Desde tiempos coloniales los argentinos se han acostumbrado a deleitar su paladar con un alfajor y pareciera que en vacaciones esa necesidad se acentúa. Acompaña un desayuno, la media mañana o tarde en la playa y la merienda de los más chicos.
Con un alfajor en mano, una vez que lo despejamos de su envoltura, tenemos a la vista una de las delicias habituales con estructuras similares pero con características propias. El primer mordisco nos acerca a su masa esponjosa o neutra, al grosor de la capa de dulce de leche y a esa sensación particular de reconocerlo.

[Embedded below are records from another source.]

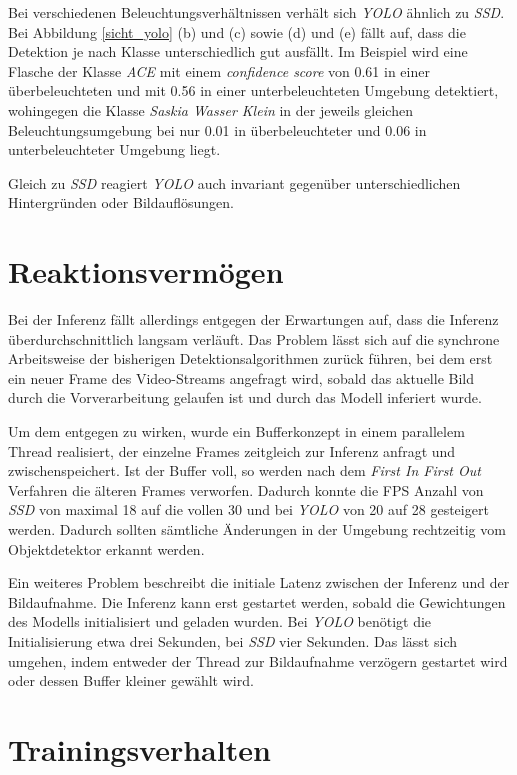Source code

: Bei verschiedenen Beleuchtungsverhältnissen verhält sich \textit{YOLO} ähnlich zu \textit{SSD}. Bei Abbildung \ref{sicht_yolo} (b) und (c) sowie (d) und (e) fällt auf, dass die Detektion je nach Klasse unterschiedlich gut ausfällt. Im Beispiel wird eine Flasche der Klasse \textit{ACE} mit einem \textit{confidence score} von 0.61 in einer überbeleuchteten und mit 0.56 in einer unterbeleuchteten Umgebung detektiert, wohingegen die Klasse \textit{Saskia Wasser Klein} in der jeweils gleichen Beleuchtungsumgebung bei nur 0.01 in überbeleuchteter und 0.06 in unterbeleuchteter Umgebung liegt.

Gleich zu \textit{SSD} reagiert \textit{YOLO} auch invariant gegenüber unterschiedlichen Hintergründen oder Bildauflösungen.
 
\section{Reaktionsvermögen}

Bei der Inferenz fällt allerdings entgegen der Erwartungen auf, dass die Inferenz überdurchschnittlich langsam verläuft. Das Problem lässt sich auf die synchrone Arbeitsweise der bisherigen Detektionsalgorithmen zurück führen, bei dem erst ein neuer Frame des Video-Streams angefragt wird, sobald das aktuelle Bild durch die Vorverarbeitung gelaufen ist und durch das Modell inferiert wurde. 

Um dem entgegen zu wirken, wurde ein Bufferkonzept in einem parallelem Thread realisiert, der einzelne Frames zeitgleich zur Inferenz anfragt und zwischenspeichert. Ist der Buffer voll, so werden nach dem \textit{First In First Out} Verfahren die älteren Frames verworfen. Dadurch konnte die FPS Anzahl von \textit{SSD} von maximal 18 auf die vollen 30 und bei \textit{YOLO} von 20 auf 28 gesteigert werden. Dadurch sollten sämtliche Änderungen in der Umgebung rechtzeitig vom Objektdetektor erkannt werden. 

Ein weiteres Problem beschreibt die initiale Latenz zwischen der Inferenz und der Bildaufnahme. Die Inferenz kann erst gestartet werden, sobald die Gewichtungen des Modells initialisiert und geladen wurden. Bei \textit{YOLO} benötigt die Initialisierung etwa drei Sekunden, bei \textit{SSD} vier Sekunden. Das lässt sich umgehen, indem entweder der Thread zur Bildaufnahme verzögern gestartet wird oder dessen Buffer kleiner gewählt wird.

\section{Trainingsverhalten}

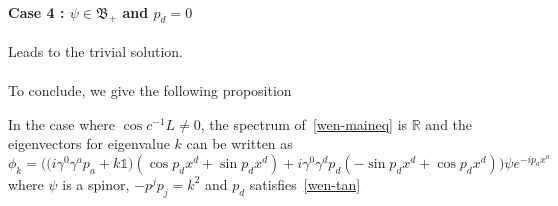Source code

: \paragraph{Case 4 : $\psi \in \mathfrak{B}_+$ and $p_d = 0$}
Leads to the trivial solution. \\\\
To conclude, we give the following proposition
\begin{proposition}
In the case where $\cos c^{-1}L \neq 0$,
the spectrum of~\cref{wen-maineq} is $\mathbb{R}$ 
and the eigenvectors for eigenvalue $k$ can be written as 
\begin{equation*}
\phi_k = \Big(\big(i\gamma^0\gamma^a p_a+k\mathbb{1}\big)(\cos p_d x^d + \sin p_d x^d) +
i\gamma^0\gamma^d p_d(-\sin p_d x^d + \cos p_d x^d)\Big) \psi e^{-ip_a x^a}
\end{equation*}
where $\psi$ is a spinor, $-p^jp_j = k^2$ and $p_d$ satisfies~\cref{wen-tan}
\end{proposition}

¿Cómo se arma un alfajor? Se compone de dos galletas rellenas con dulce de leche, envueltas con chocolate cobertura, glaseado o azucarado blanco. Los de fécula de maíz se asemejan a lo que nos hizo la abuela o mamá en forma casera cuando éramos chicos.
En la costa atlántica existen establecimientos afamados con sucursales en cada uno de los balnearios. También están los pequeños fabricantes que en cada playa disputan el favor de quienes se tientan con las cosas dulces. Los primeros, ante el éxito obtenido, debieron montar salas de fabricación enormes y luego transportar esas delicias hasta cada rincón playero. Así, emprendimientos pequeños compiten con aquellos que tienen años en el mercado.
El alfajor es parte de los gustos que nos solemos dar en vacaciones y de los “permitidos” en la dieta diaria. Havanna, Amalfi, Balcarce o Casita del Bosque son los más pedidos y afamados.
Existe desde siempre una costumbre bien argentina: la de regresar de las vacaciones con varias cajas de alfajores que obsequiamos a nuestros amigos y parientes como recuerdo del lugar en que hemos estado. Así valoramos la variedad de etiquetas y gustos con que nos deleitan los fabricantes de alfajores.